Central to their stance is the idea that decisions concerning curriculum should be left in the hands of those who deal with it on a daily basis — school teachers and administrators. Still others question whether cursive writing is even relevant in an age when the computer keyboard seems to have surpassed the pen as the preferred means of written communication.

According to Steven Thalheimer, superintendent of Fairfield Community Schools, cursive writing instruction within his district is handled in a much more limited way today than it was in the past, focusing more on giving students a basic understanding of the structure rather than full mastery.

“We teach it in limited ways, mainly so that students can read it and maybe sign their name or know the basics,” Thalheimer said, “but we don’t teach it with the intensity that we used to.”

Much of that, he said, has to do with the recent adoption of Common Core Standards, which focuses much more on computer-based assessments.

“In the digital age, with everything being typed, and texted and emailed, you don’t need to be able to decipher cursive writing as much anymore,” Thalheimer said. “With the Common Core, when it’s fully online and fully implemented, those are all supposed to be computer-based assessments, so computer skills and computer literacy will be critical to doing well on those assessments.”

In addition to the evolving technology aspect, Thalheimer pointed to the fact that mandated cursive writing instruction would also require cutting instructional time in other key areas such as reading and math — something he does not feel would be in the best interest of his students at this time.

“It would really be nice for this to remain a local decision for what’s going to be best to prepare students and how best we can use our time,” Thalheimer said. “If it were mandated, you would have to make choices about what you were going to teach and not teach in order to be able to fit cursive in full-time.”

Jane Allen, superintendent of Middlebury Community Schools, referenced similar concerns when discussing the bill.

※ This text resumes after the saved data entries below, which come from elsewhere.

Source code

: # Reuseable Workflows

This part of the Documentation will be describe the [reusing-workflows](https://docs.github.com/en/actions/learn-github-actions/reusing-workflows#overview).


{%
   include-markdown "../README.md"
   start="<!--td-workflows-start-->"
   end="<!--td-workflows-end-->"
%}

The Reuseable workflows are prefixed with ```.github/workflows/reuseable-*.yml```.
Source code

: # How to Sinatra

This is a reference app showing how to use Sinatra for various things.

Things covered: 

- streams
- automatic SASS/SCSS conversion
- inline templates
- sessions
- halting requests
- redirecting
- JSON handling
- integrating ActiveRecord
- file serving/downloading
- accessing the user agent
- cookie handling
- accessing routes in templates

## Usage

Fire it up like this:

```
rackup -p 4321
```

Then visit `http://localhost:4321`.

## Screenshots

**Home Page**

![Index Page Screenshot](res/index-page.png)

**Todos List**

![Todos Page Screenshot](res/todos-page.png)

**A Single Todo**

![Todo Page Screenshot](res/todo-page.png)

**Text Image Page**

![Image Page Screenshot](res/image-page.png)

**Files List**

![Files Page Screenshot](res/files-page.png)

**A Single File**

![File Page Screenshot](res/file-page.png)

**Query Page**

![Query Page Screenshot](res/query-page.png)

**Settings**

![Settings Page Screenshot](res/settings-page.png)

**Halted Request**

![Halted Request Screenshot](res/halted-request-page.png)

Like Fairfield, Middlebury currently allows its teachers to teach cursive writing, though only in a limited capacity and not at the expense of other core subjects.

“The teachers know we don’t have to teach it, so it’s kind of left up to them to decide if they have time in their daily schedules to fit it in,” Allen said. “Our concern is if they mandate it, we don’t know where we’re going to fit it in, and how it’s going to be measured. We’d have an issue with the assessment of it as well as the time it would take to teach it. So we’re watching just like everyone else to see what happens.”

Over at Wa-Nee Community Schools, director of curriculum and instruction Jim Bennett said his corporation has also adopted a significantly streamlined version of cursive instruction in light of the increasing emphasis being put on technology and on-line instruction.

“We realize that kids need experiences in these 21st century skills, but we’re also not forgetting that they need to be able to write and communicate in more traditional ways as well,” Bennett said. “So we do some lessons on cursive writing, but I would venture to say that it’s not to the extent that it was when you or I were in school.”

That said, Bennett acknowledged the impact that today’s technology is having on the learning environment and the skills that will be needed by students as they graduate and move into the workforce.

“If you think about what a kid has to be able to do as they’re graduating and going on to college and into the workforce, the vast majority of what they’re going to have to be doing is electronic with the growing popularity of things like tablets and smart phones and everything being done online,” Bennett said. “So for a vast majority of these students, if they can sign their name, that’s pretty much all they’re going to have to know when it comes to cursive.”